What is expected: In the entries that follow, which lines hold the string "Charts"? List them.

· · · · · · ·

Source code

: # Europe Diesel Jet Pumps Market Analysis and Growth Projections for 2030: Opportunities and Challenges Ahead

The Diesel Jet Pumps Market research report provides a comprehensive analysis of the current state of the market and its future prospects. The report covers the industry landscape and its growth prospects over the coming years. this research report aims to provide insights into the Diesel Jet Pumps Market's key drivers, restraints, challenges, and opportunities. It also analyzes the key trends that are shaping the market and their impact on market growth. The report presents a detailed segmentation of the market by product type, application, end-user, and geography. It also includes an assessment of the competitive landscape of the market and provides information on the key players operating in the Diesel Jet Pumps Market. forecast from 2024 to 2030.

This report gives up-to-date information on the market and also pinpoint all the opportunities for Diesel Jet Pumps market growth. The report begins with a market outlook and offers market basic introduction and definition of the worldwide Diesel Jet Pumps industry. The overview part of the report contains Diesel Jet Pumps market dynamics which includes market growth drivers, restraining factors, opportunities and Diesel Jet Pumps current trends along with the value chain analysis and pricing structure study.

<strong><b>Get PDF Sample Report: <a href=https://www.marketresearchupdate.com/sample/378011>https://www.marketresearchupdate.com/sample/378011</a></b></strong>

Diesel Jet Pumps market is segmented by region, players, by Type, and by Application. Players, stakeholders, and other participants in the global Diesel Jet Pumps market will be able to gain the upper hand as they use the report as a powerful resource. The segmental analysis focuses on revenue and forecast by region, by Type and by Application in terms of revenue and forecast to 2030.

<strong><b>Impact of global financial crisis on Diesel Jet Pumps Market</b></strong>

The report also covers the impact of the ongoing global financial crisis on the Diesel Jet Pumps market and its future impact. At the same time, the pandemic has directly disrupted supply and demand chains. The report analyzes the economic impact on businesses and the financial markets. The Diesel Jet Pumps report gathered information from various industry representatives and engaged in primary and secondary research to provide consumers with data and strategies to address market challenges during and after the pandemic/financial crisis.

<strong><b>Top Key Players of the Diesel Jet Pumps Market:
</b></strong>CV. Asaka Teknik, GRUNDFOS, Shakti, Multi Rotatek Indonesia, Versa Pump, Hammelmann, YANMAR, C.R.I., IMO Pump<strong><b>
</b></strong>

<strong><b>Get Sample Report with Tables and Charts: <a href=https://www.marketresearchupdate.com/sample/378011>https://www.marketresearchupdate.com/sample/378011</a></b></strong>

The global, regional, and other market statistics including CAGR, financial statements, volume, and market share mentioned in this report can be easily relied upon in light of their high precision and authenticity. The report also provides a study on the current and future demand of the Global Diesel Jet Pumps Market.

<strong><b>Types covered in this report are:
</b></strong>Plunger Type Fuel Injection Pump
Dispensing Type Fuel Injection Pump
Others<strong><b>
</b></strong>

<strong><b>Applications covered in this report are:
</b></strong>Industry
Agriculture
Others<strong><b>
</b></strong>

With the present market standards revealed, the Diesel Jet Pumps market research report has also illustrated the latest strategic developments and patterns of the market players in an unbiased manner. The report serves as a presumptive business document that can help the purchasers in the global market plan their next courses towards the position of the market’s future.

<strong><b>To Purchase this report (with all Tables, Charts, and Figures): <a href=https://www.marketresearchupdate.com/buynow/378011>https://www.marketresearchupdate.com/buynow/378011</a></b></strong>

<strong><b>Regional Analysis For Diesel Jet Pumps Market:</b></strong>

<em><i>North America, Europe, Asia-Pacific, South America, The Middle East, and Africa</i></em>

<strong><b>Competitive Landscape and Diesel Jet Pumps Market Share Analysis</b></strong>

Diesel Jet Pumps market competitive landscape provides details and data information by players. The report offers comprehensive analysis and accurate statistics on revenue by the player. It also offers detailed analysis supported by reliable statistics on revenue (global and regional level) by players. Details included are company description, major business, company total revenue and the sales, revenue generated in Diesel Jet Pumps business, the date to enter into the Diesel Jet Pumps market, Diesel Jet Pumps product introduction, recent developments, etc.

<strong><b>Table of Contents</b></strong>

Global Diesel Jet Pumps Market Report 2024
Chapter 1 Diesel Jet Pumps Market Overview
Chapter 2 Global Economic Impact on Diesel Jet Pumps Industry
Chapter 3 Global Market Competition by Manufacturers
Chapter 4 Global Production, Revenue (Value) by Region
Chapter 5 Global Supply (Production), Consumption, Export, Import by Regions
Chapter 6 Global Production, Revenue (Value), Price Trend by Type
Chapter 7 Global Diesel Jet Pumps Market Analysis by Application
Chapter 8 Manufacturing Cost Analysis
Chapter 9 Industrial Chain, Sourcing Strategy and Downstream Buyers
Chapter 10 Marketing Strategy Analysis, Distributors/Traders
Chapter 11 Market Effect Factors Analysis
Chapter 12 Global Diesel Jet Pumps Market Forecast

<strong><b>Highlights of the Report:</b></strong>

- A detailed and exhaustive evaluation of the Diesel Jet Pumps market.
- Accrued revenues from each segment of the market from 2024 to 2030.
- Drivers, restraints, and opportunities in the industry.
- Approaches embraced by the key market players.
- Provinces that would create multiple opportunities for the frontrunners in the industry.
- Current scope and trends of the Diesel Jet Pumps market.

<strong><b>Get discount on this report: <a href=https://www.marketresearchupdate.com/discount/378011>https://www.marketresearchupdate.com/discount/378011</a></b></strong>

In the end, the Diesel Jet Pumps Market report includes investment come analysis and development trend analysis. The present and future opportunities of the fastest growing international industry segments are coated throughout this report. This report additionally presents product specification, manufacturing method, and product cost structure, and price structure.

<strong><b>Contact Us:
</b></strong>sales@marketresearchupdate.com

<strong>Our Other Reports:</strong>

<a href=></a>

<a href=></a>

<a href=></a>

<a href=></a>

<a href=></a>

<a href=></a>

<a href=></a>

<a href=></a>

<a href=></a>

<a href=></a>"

· · · · · · ·

Answer to the problem:
<strong><b>Get Sample Report with Tables and Charts: <a href=https://www.marketresearchupdate.com/sample/378011>https://www.marketresearchupdate.com/sample/378011</a></b></strong>
<strong><b>To Purchase this report (with all Tables, Charts, and Figures): <a href=https://www.marketresearchupdate.com/buynow/378011>https://www.marketresearchupdate.com/buynow/378011</a></b></strong>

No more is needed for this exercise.